Source texts of formatted documents
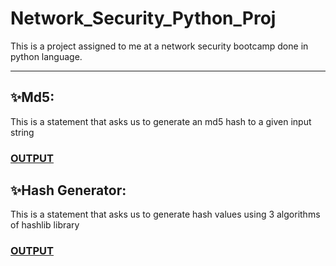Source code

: # Network_Security_Python_Proj
This is a project assigned to me at a network security bootcamp done in python language.

<hr>

## ✨Md5:
This is a statement that asks us to generate an md5 hash to a given input string

### [OUTPUT](https://github.com/Rhuthvik-D/Network_Security_Python_Proj/blob/main/md5output.txt)

## ✨Hash Generator:
This is a statement that asks us to generate hash values using 3 algorithms of hashlib library

### [OUTPUT](https://github.com/Rhuthvik-D/Network_Security_Python_Proj/blob/main/hashgenoutput.txt)

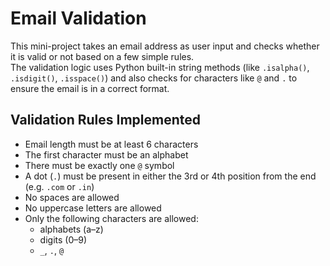 # Email Validation

This mini-project takes an email address as user input and checks whether it is valid or not based on a few simple rules.  
The validation logic uses Python built-in string methods (like `.isalpha()`, `.isdigit()`, `.isspace()`) and also checks for characters like `@` and `.` to ensure the email is in a correct format.

## Validation Rules Implemented

- Email length must be at least 6 characters
- The first character must be an alphabet
- There must be exactly one `@` symbol
- A dot (`.`) must be present in either the 3rd or 4th position from the end (e.g. `.com` or `.in`)
- No spaces are allowed
- No uppercase letters are allowed
- Only the following characters are allowed:
  - alphabets (a–z)
  - digits (0–9)
  - `_`, `.`, `@`

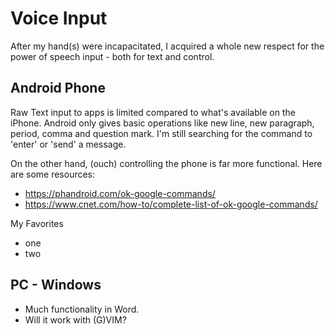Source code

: 
# Voice Input

After my hand(s) were incapacitated, I acquired a whole new respect for the power of speech input - both for text and control.

## Android Phone

Raw Text input to apps is limited compared to what's available on the iPhone.  Android only gives basic operations like new line, new paragraph, period, comma and question mark.  I'm still searching for the command to 'enter' or 'send' a message.

On the other hand, (ouch) controlling the phone is far more functional.   Here are some resources:
* https://phandroid.com/ok-google-commands/
* https://www.cnet.com/how-to/complete-list-of-ok-google-commands/

My Favorites
* one
* two

## PC - Windows
* Much functionality in Word.
* Will it work with (G)VIM?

*Task description:*
Pull out every line in the data above that has the word "This".

*Completed exercise:*
This is a project assigned to me at a network security bootcamp done in python language.
This is a statement that asks us to generate an md5 hash to a given input string
This is a statement that asks us to generate hash values using 3 algorithms of hashlib library
This mini-project takes an email address as user input and checks whether it is valid or not based on a few simple rules.  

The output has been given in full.